(Saved entries)
++++

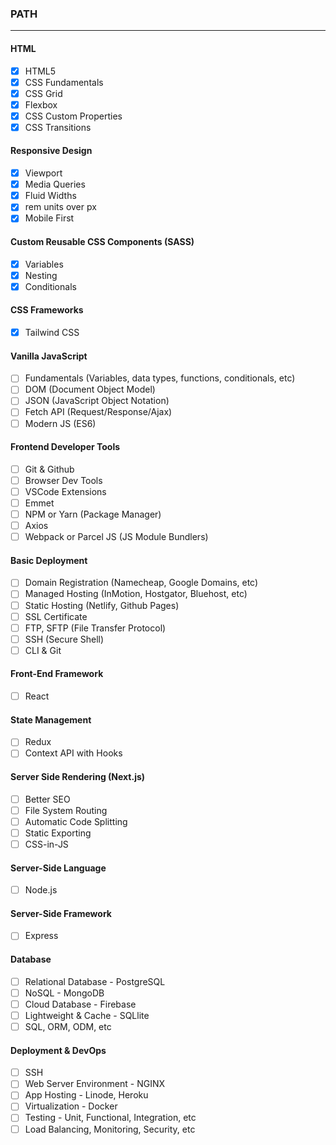 ### PATH

---

#### HTML

- [x] HTML5
- [x] CSS Fundamentals
- [x] CSS Grid
- [x] Flexbox
- [x] CSS Custom Properties
- [x] CSS Transitions

#### Responsive Design

- [x] Viewport
- [x] Media Queries
- [x] Fluid Widths
- [x] rem units over px
- [x] Mobile First

#### Custom Reusable CSS Components (SASS)

- [x] Variables
- [x] Nesting
- [x] Conditionals

#### CSS Frameworks

- [x] Tailwind CSS

#### Vanilla JavaScript

- [ ] Fundamentals (Variables, data types, functions, conditionals, etc)
- [ ] DOM (Document Object Model)
- [ ] JSON (JavaScript Object Notation)
- [ ] Fetch API (Request/Response/Ajax)
- [ ] Modern JS (ES6)

#### Frontend Developer Tools

- [ ] Git & Github
- [ ] Browser Dev Tools
- [ ] VSCode Extensions
- [ ] Emmet
- [ ] NPM or Yarn (Package Manager)
- [ ] Axios
- [ ] Webpack or Parcel JS (JS Module Bundlers)

#### Basic Deployment

- [ ] Domain Registration (Namecheap, Google Domains, etc)
- [ ] Managed Hosting (InMotion, Hostgator, Bluehost, etc)
- [ ] Static Hosting (Netlify, Github Pages)
- [ ] SSL Certificate
- [ ] FTP, SFTP (File Transfer Protocol)
- [ ] SSH (Secure Shell)
- [ ] CLI & Git

#### Front-End Framework

- [ ] React

#### State Management

- [ ] Redux
- [ ] Context API with Hooks

#### Server Side Rendering (Next.js)

- [ ] Better SEO
- [ ] File System Routing
- [ ] Automatic Code Splitting
- [ ] Static Exporting
- [ ] CSS-in-JS

#### Server-Side Language

- [ ] Node.js

#### Server-Side Framework

- [ ] Express

#### Database

- [ ] Relational Database - PostgreSQL
- [ ] NoSQL - MongoDB
- [ ] Cloud Database - Firebase
- [ ] Lightweight & Cache - SQLlite
- [ ] SQL, ORM, ODM, etc

#### Deployment & DevOps

- [ ] SSH
- [ ] Web Server Environment - NGINX
- [ ] App Hosting - Linode, Heroku
- [ ] Virtualization - Docker
- [ ] Testing - Unit, Functional, Integration, etc
- [ ] Load Balancing, Monitoring, Security, etc
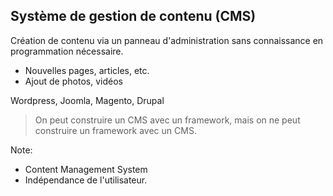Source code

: ## Système de gestion de contenu (CMS)

Création de contenu via un panneau d'administration sans connaissance en programmation nécessaire.

- Nouvelles pages, articles, etc.
- Ajout de photos, vidéos

Wordpress, Joomla, Magento, Drupal

> On peut construire un CMS avec un framework, mais on ne peut construire un framework avec un CMS.



Note:
- Content Management System
- Indépendance de l'utilisateur.
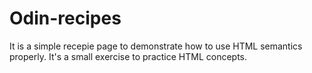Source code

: # Odin-recipes

It is a simple recepie page to demonstrate how to use HTML semantics properly. It's a small exercise to practice HTML concepts.
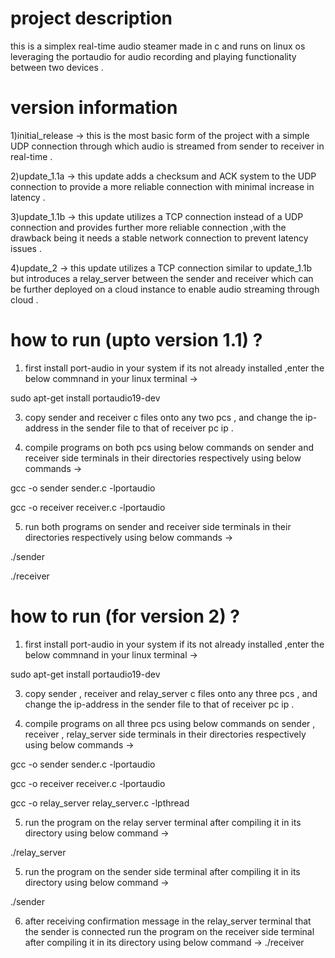 # project description
this is a simplex real-time audio steamer made in c and runs on linux os leveraging the portaudio for audio recording and playing functionality between two devices .

# version information
1)initial_release -> this is the most basic form of the project with a simple UDP connection through which audio is streamed from sender to receiver in real-time .

2)update_1.1a -> this update adds a checksum and ACK system to the UDP connection to provide a more reliable connection with minimal increase in latency . 

3)update_1.1b -> this update utilizes a TCP connection instead of a UDP connection and provides further more reliable connection ,with the drawback being it needs a stable network connection to prevent latency issues .

4)update_2 -> this update utilizes a TCP connection similar to update_1.1b but introduces a relay_server between the sender and receiver which can be further deployed on a cloud instance to enable audio streaming through cloud . 

# how to run (upto version 1.1) ?
1) first install port-audio in your system if its not already installed ,enter the below commnand in your linux terminal ->

sudo apt-get install portaudio19-dev

3) copy sender and receiver c files onto any two pcs , and change the ip-address in the sender file to that of receiver pc ip .

4) compile programs on both pcs using below commands on sender and receiver side terminals in their directories respectively using below commands ->
   
gcc -o sender sender.c -lportaudio

gcc -o receiver receiver.c -lportaudio

5) run both programs on sender and receiver side terminals in their directories respectively using below commands ->
   
./sender

./receiver

# how to run (for version 2) ?
1) first install port-audio in your system if its not already installed ,enter the below commnand in your linux terminal ->

sudo apt-get install portaudio19-dev

3) copy sender , receiver and relay_server c files onto any three pcs , and change the ip-address in the sender file to that of receiver pc ip .

4) compile programs on all three pcs using below commands on sender , receiver , relay_server side terminals in their directories respectively using below commands ->
   
gcc -o sender sender.c -lportaudio

gcc -o receiver receiver.c -lportaudio

gcc -o relay_server relay_server.c -lpthread

5) run the program on the relay server terminal after compiling it in its directory using below command ->

./relay_server

5) run the program on the sender side terminal after compiling it in its directory using below command ->
   
./sender

6) after receiving confirmation message in the relay_server terminal that the sender is connected run the program on the receiver side terminal after compiling it in its directory using below command ->
./receiver

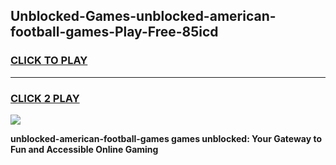 
## Unblocked-Games-unblocked-american-football-games-Play-Free-85icd
<h3>
<a href="https://premium76.site?title=unblocked-american-football-games&ref=18A1">CLICK TO PLAY</a></h3>
<hr>

<h3>
<a href="https://premium76.site?title=unblocked-american-football-games&ref=18A1">CLICK 2 PLAY</a>
  
</h3>

<a href="https://premium76.site?title=unblocked-american-football-games&ref=18A1"><img src="https://clearcache.store/games.png"></a>


**unblocked-american-football-games games unblocked: Your Gateway to Fun and Accessible Online Gaming**
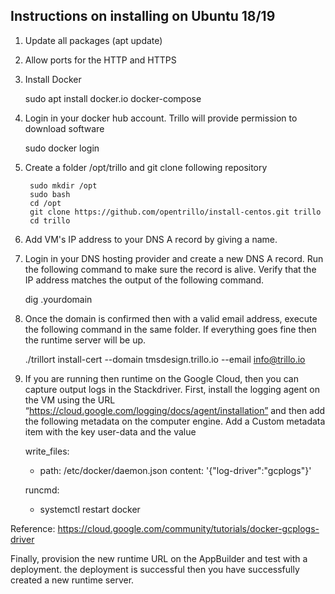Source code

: ## Instructions on installing on Ubuntu 18/19

1. Update all packages (apt update)
2. Allow ports for the HTTP and HTTPS
3. Install Docker 

    sudo apt install docker.io docker-compose

4. Login in your docker hub account. Trillo will provide permission to download  software

    sudo docker login

5. Create a folder /opt/trillo and git clone following repository
		

	    sudo mkdir /opt
    	sudo bash
    	cd /opt
    	git clone https://github.com/opentrillo/install-centos.git trillo
    	cd trillo

6. Add VM's IP address to your DNS A record by giving a name. 
7. Login in your DNS hosting provider and create a new DNS A record.  Run the following command to make sure the record is alive. Verify that the IP address matches the output of the following command. 
	
    dig  <A-record-name>.yourdomain

8. Once the domain is confirmed then with a valid email address,   execute the following command in the same folder. If everything goes fine then the runtime server will be up.

    ./trillort install-cert --domain tmsdesign.trillo.io --email info@trillo.io

9. If you are running then runtime on the Google Cloud,  then you can capture output logs in the Stackdriver. First, install the logging agent on the VM using the URL “https://cloud.google.com/logging/docs/agent/installation” and then add the following metadata on the computer engine. Add a Custom metadata item with the key user-data and the value

    write_files:
      - path: /etc/docker/daemon.json
        content: '{"log-driver":"gcplogs"}'
    
    runcmd:
      - systemctl restart docker

Reference: https://cloud.google.com/community/tutorials/docker-gcplogs-driver

Finally, provision the new runtime URL on the AppBuilder and test with a deployment.  the deployment is successful then you have successfully created a new runtime server.  




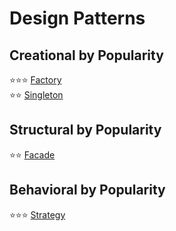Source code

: # Design Patterns

## Creational by Popularity
:star::star::star: [Factory](./Creational%20-%20Factory/)  
:star::star: [Singleton](./Creational%20-%20Singleton/) 

## Structural by Popularity
:star::star: [Facade](./Structural%20-%20Facade/)  

## Behavioral by Popularity
:star::star::star: [Strategy](./Behavioral%20-%20Strategy/)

++++

▶ _TASK DETAILS_
Which of the lines above hold the string "sudo"? Copy each one.

▶ _ANSWER TO THE EXERCISE_
sudo apt-get install portaudio19-dev
sudo apt-get install portaudio19-dev
    sudo apt install docker.io docker-compose
    sudo docker login
	    sudo mkdir /opt
    	sudo bash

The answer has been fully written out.